You wonder: “Am I Masculine?”
My problem is simple. I want to be more masculine. This question may sound silly, but I’m just being real with you. A friend of mine recently told me I come off as effeminate and it freaked me out. Not that it matters but I’m straight, single and 29. Any advice here – I didn’t know where else to turn.
-Chris in Wisconsin
You have touched on an issue that many consider to be taboo. Specifically, I’m talking about how people view themselves through the lens of gender. It’s a hot button issue, and one that I think doesn’t get nearly enough attention.
I’m going to try and answer your question here as best as possible, although I want to state from the outset that this is a complicated issue.
The hard truth is constructs of masculinity and femininity are subjective in nature. In other words, the experience of what someone sees as “manly” is subject to what the perceiver believes. And it goes without saying that culture and geography largely inform those belief systems.
For example, what folks see as rugged may differ greatly in Oklahoma versus New York. Conversely, what some see as effeminate may look different in Michigan versus Washington.
In addition to the above, there’s also the problem of hyper-masculinity; a ten-dollar term used to describe the exaggeration of stereotypical male behaviors. Sadly, this toxic influence has begun to permeate some aspects of society in recent years and created false constructs about what it means to be a man.
I’m sharing all of this with you as background information in the lead up to providing an answer to your question: How can I be more masculine?
Be confident in yourself.
That “friend” of yours who suggested you are effeminate did you no favors. I say this because he (unintentionally) did great damage to your self-esteem.
By making you question yourself, he undermined your ability to be who you are. Why he did it really isn’t important. It’s what he said that had an impact on your psyche.
Being masculine has jack to do with having a deep voice, wearing flannels sporting a beard or having a bunch of tats. It also has zippo to do with sexual orientation. Instead, it’s about being OK with who you are and confident in your abilities.
Ask anyone what they think is the sexiest thing about another and confidence usually ranks high on the list. Not to get into the weeds, but one must question the self-confidence of your so- called “friend” for saying what he did.
In my experience, people who struggle with their own sense of identity usually try to bolster themselves by tearing others down. But if you peel back the onion a bit, you often find these same folks are compensating for something. I’ll let you decide what that might be.
At any rate, you are probably thinking, “So, if confidence is the stuff of masculinity, how can you get more of it?” While there is no cookie-cutter answer to this question, I can give you three suggestions.
1. Set goals for yourself
When you set a personal goal, you challenge yourself to rise to the occasion and achieve the desired result. Along the way, you strengthen your resolve and psychological core.
Setbacks are part of the goal achievement process. In turn, valuable life lessons are learned that help to inform our sense of self.
If you want to be more masculine, it’s important to challenge yourself. Part of this means setting realistic goals. Examples of this include:
- Starting a new fitness program, like weightlifting or running.
- Learning a new skill, such as playing the guitar or photography.
- Teaching yourself mindfulness for resiliency
- Working towards financial goals and then achieving them
There are other things you can do as well. I’ve just touched on some examples. A great resource to consider is the best-selling book, Building Confidence by Davenport (see Amazon).
What I like about this read is how it gives you realistic, concrete ways to increase your sense of self without all the hypermasculine BS we see in today’s world.
2. Get some GRIT
When you hear the term GRIT, think of resilience. GRIT is the engine of perseverance and fuels motivations. Directly and indirectly, it empowers the goals mentioned above.

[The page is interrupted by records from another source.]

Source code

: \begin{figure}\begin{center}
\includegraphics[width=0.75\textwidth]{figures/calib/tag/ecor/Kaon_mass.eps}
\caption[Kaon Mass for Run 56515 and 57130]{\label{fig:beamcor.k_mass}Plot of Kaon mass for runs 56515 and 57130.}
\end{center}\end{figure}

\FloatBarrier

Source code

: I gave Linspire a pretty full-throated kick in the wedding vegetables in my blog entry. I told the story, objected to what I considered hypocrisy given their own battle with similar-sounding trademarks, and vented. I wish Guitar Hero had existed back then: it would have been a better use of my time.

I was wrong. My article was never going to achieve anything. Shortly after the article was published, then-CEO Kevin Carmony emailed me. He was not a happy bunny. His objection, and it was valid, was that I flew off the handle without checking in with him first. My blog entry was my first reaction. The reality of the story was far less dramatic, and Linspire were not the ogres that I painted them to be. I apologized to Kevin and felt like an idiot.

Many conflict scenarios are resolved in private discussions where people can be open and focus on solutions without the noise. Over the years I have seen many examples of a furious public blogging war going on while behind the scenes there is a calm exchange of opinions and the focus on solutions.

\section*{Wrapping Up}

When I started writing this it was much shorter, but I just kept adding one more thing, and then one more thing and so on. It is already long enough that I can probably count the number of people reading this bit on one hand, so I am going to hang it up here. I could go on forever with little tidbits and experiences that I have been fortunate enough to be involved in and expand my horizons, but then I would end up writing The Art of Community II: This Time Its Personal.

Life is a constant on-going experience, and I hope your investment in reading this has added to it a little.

The stuff of GRIT finds its roots in positive psychology. Defined by psychologist Angela Duckworth and her colleagues, GRIT allows a person to work through adversity and even failure.

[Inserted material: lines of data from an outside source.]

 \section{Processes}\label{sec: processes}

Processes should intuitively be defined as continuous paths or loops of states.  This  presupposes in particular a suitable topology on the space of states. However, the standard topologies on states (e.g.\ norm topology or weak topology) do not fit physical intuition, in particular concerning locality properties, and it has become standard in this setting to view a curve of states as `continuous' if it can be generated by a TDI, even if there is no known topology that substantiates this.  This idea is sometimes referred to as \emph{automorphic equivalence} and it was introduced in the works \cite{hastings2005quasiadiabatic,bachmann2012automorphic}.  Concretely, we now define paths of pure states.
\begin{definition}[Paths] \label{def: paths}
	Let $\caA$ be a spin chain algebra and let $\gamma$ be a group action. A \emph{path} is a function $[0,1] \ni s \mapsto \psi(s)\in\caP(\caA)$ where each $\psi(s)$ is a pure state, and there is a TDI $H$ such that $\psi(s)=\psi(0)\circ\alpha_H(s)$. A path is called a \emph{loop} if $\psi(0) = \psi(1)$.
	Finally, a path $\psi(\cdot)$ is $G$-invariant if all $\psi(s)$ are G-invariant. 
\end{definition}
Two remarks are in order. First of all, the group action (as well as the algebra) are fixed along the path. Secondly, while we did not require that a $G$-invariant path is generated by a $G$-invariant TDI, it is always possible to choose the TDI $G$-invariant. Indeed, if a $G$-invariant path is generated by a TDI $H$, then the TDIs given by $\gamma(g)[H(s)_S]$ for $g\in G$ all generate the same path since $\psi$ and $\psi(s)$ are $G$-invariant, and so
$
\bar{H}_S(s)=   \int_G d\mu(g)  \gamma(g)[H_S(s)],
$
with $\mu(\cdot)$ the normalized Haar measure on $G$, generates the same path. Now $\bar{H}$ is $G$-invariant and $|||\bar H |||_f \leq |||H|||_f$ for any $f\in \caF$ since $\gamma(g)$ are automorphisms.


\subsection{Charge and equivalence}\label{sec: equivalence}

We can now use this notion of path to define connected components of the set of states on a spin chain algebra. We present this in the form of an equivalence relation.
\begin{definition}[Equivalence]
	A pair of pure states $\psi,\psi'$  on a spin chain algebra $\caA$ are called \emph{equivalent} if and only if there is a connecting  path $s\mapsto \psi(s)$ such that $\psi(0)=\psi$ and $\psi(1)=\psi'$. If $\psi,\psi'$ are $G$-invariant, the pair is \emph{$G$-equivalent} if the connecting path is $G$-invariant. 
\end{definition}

See the video above to learn more about GRIT.
3. Lean into your passions
The final way to up your masculinity is to channel your passions. This means looking inward to assess what has meaning to you – whatever it be – and then getting involved.
Examples include hiking, photography, exercising, politics. The idea behind this suggestion is to increase your involvement in the things that hold meaning to you. The paradoxical result is upping your confidence (see point one).
People who are happy with their lives and experience a sense of fulfillment are less focused on what others think and more concerned with how they feel about themselves (and not in a narcissistic way).
What are your passions? If you know what they are, how involved are you with them?
Chris, masculinity is a loaded term that is complex and subjective. Sure, there are books you can buy on this topic, such as “To be a man: A guide to true masculine power” (visit Amazon).
But at the end of the say, what seems more manly to you: The guy who likes himself and is confident or the dude who fakes a look and vibe to fit into a stereotypical box?
I hope this response was helpful to you.